Arbitration Clause in Written Contract Cannot Compel Arbitration in Oral Agreement, First District Finds

As Chicago alternative dispute resolution attorneys, we were pleased to read a decision from the First District Court of Appeal on compelling arbitration in an oral contract related to a written contract. In Marks v. RSM et al, No. 1-09-1988 (Ill. 1st. March 12, 2010), Carol Marks allegedly contracted with RSM McGladrey Inc. to do accounting for investments she held. That was a written contract including an arbitration clause. Marks alleges that she later entered a separate oral contract with the managing director of RSM and RSM for investment advice. However, she was unhappy with the advice she received and later sued the defendants. The defendants sought to compel arbitration under the written contract, and the trial court denied this, saying there was no arbitration agreement for the oral contract. The First upheld that decision.

Marks allegedly originally retained RSM to monitor her investment accounts. For that work, she signed an “engagement letter” as a contract, which included two clauses of interest. One specifies that RSM will use its professional judgment in applying “rule applicable to this engagement.” The other is a binding arbitration clause requiring dispute resolution to go through the American Arbitration Association. Marks signed, but during the remainder of her first year with RSM, she alleges that RSM failed to provide the portfolio reporting services she expected and instead allegdly began to promote various investments to her. She further alleged that RSM charged her separately for those services and emphasized that they were separate, but no written contract was signed. The court also notes that Bober and RSM allegedly  were not registered with the state of Illinois or with the SEC as providers of investment services.

As a result of the alleged solicitations, Marks allegedly put $500,000 into Lancelot Investors Fund II, which put the money into a hedge fund called Thousand Lakes. Marks alleged this conduct damaged her economically. She sued RSM and its managing director, alleging that they breached their fiduciary duties and oral contract with her by allegedly failing to investigate Lancelot and that they allegedly negligently held themselves out as investment experts. She sought to void the oral contract and the Lancelot investment.

In trial court, the defendants denied all of her allegations and also moved to compel arbitration under the engagement letter. This motion was denied without any decision rendered on the merits of the underlying breach of fiduciary duty claim. On their motion for consideration, the defendants alleged that they provided no investment advice and did not recommend Lancelot; rather, the RSM managing director saw from the accounting work that Marks could use such advice, so he introduced her to advisors who did recommend Lancelot. This motion too was denied, and defendants appealed, saying the dispute is covered by the arbitration agreement. They also argued that the Federal Arbitration Act supports this because it has a presumption of arbitrability.
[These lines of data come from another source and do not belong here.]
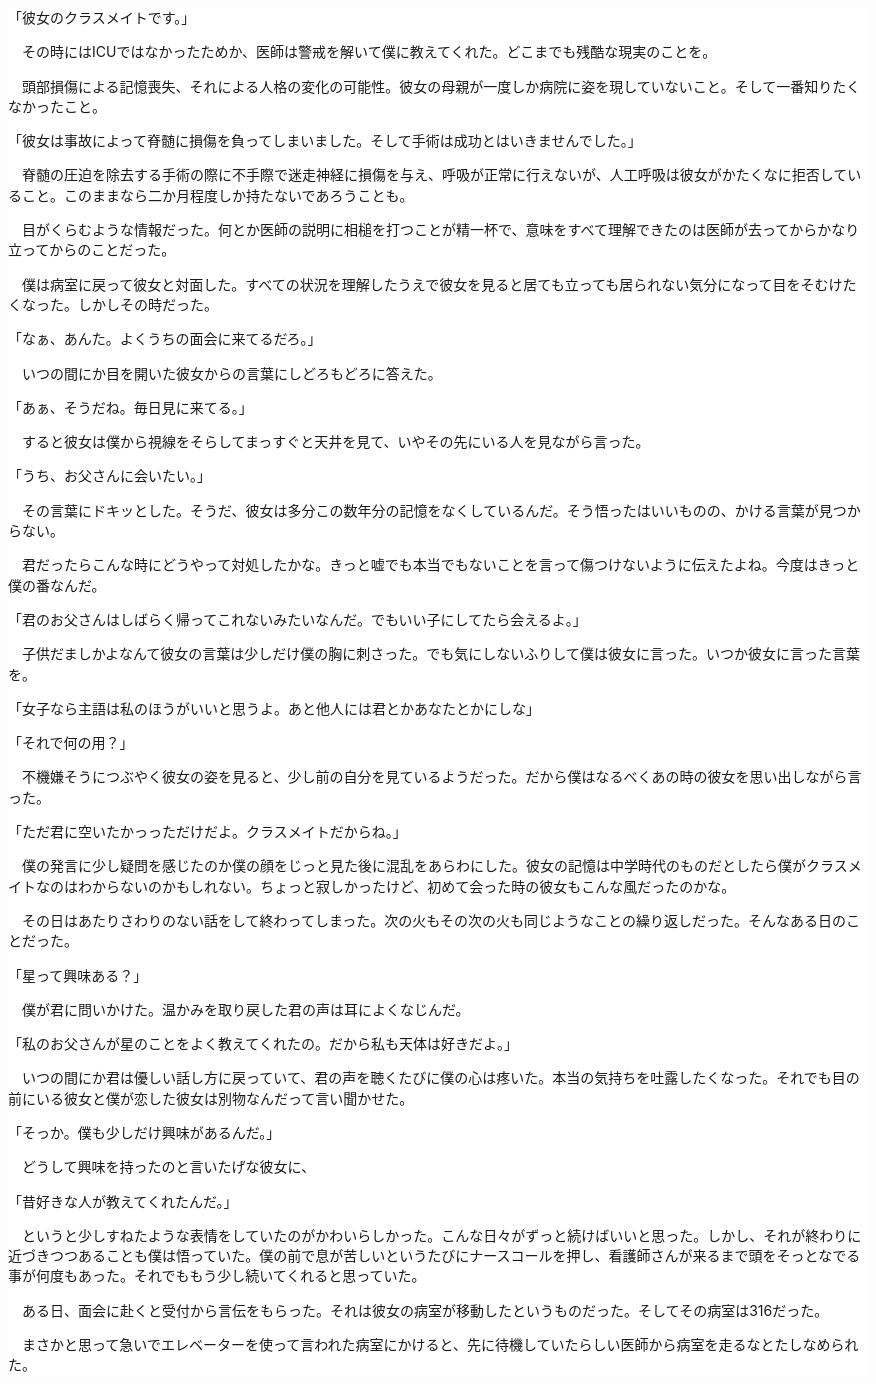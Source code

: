 「彼女のクラスメイトです。」

　その時にはICUではなかったためか、医師は警戒を解いて僕に教えてくれた。どこまでも残酷な現実のことを。

　頭部損傷による記憶喪失、それによる人格の変化の可能性。彼女の母親が一度しか病院に姿を現していないこと。そして一番知りたくなかったこと。

「彼女は事故によって脊髄に損傷を負ってしまいました。そして手術は成功とはいきませんでした。」

　脊髄の圧迫を除去する手術の際に不手際で迷走神経に損傷を与え、呼吸が正常に行えないが、人工呼吸は彼女がかたくなに拒否していること。このままなら二か月程度しか持たないであろうことも。

　目がくらむような情報だった。何とか医師の説明に相槌を打つことが精一杯で、意味をすべて理解できたのは医師が去ってからかなり立ってからのことだった。

　僕は病室に戻って彼女と対面した。すべての状況を理解したうえで彼女を見ると居ても立っても居られない気分になって目をそむけたくなった。しかしその時だった。

「なぁ、あんた。よくうちの面会に来てるだろ。」

　いつの間にか目を開いた彼女からの言葉にしどろもどろに答えた。

「あぁ、そうだね。毎日見に来てる。」

　すると彼女は僕から視線をそらしてまっすぐと天井を見て、いやその先にいる人を見ながら言った。

「うち、お父さんに会いたい。」

　その言葉にドキッとした。そうだ、彼女は多分この数年分の記憶をなくしているんだ。そう悟ったはいいものの、かける言葉が見つからない。

　君だったらこんな時にどうやって対処したかな。きっと嘘でも本当でもないことを言って傷つけないように伝えたよね。今度はきっと僕の番なんだ。

「君のお父さんはしばらく帰ってこれないみたいなんだ。でもいい子にしてたら会えるよ。」

　子供だましかよなんて彼女の言葉は少しだけ僕の胸に刺さった。でも気にしないふりして僕は彼女に言った。いつか彼女に言った言葉を。

「女子なら主語は私のほうがいいと思うよ。あと他人には君とかあなたとかにしな」

「それで何の用？」

　不機嫌そうにつぶやく彼女の姿を見ると、少し前の自分を見ているようだった。だから僕はなるべくあの時の彼女を思い出しながら言った。

「ただ君に空いたかっっただけだよ。クラスメイトだからね。」

　僕の発言に少し疑問を感じたのか僕の顔をじっと見た後に混乱をあらわにした。彼女の記憶は中学時代のものだとしたら僕がクラスメイトなのはわからないのかもしれない。ちょっと寂しかったけど、初めて会った時の彼女もこんな風だったのかな。

　その日はあたりさわりのない話をして終わってしまった。次の火もその次の火も同じようなことの繰り返しだった。そんなある日のことだった。

「星って興味ある？」

　僕が君に問いかけた。温かみを取り戻した君の声は耳によくなじんだ。

「私のお父さんが星のことをよく教えてくれたの。だから私も天体は好きだよ。」

　いつの間にか君は優しい話し方に戻っていて、君の声を聴くたびに僕の心は疼いた。本当の気持ちを吐露したくなった。それでも目の前にいる彼女と僕が恋した彼女は別物なんだって言い聞かせた。

「そっか。僕も少しだけ興味があるんだ。」

　どうして興味を持ったのと言いたげな彼女に、

「昔好きな人が教えてくれたんだ。」

　というと少しすねたような表情をしていたのがかわいらしかった。こんな日々がずっと続けばいいと思った。しかし、それが終わりに近づきつつあることも僕は悟っていた。僕の前で息が苦しいというたびにナースコールを押し、看護師さんが来るまで頭をそっとなでる事が何度もあった。それでももう少し続いてくれると思っていた。

　ある日、面会に赴くと受付から言伝をもらった。それは彼女の病室が移動したというものだった。そしてその病室は316だった。

　まさかと思って急いでエレベーターを使って言われた病室にかけると、先に待機していたらしい医師から病室を走るなとたしなめられた。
The First rejected this position. Under the FAA, which it said was the governing law in this case, it was proper for the trial court rather than an arbitrator to decide arbitrability. Under that law and the Supreme Court’s decision in AT&T Technologies, Inc. v. Communications Workers of America, 475 U.S. 643, 649, 89 L. Ed. 2d 648, 656, 106 S. Ct. 1415, 1418 (1986), parties cannot be compelled to arbitration unless they have agreed to do so in their contract.

Illinois case law seems to confirm this. The court cited Johnson v. Noble, 240 Ill. App. 3d 731, 732-33 (1992), which also concerned a case with one written contract and one oral contract. In that case, as in this one, the defendant sought to compel arbitration based on the written contract, but the plaintiff argued that the claims arose from the oral contract. The trial and appeals courts agreed, saying the dispute was not arbitrable because it arose from a separate oral contract. Similarly, in Board of Managers of Chestnut Hills Condominium Ass’n. v. Pasquinelli, Inc., 354 Ill. App. 3d 749 (2004), an appeals court upheld the plaintiff’s right to sue because the claims at issue were outside the scope of the arbitration agreement.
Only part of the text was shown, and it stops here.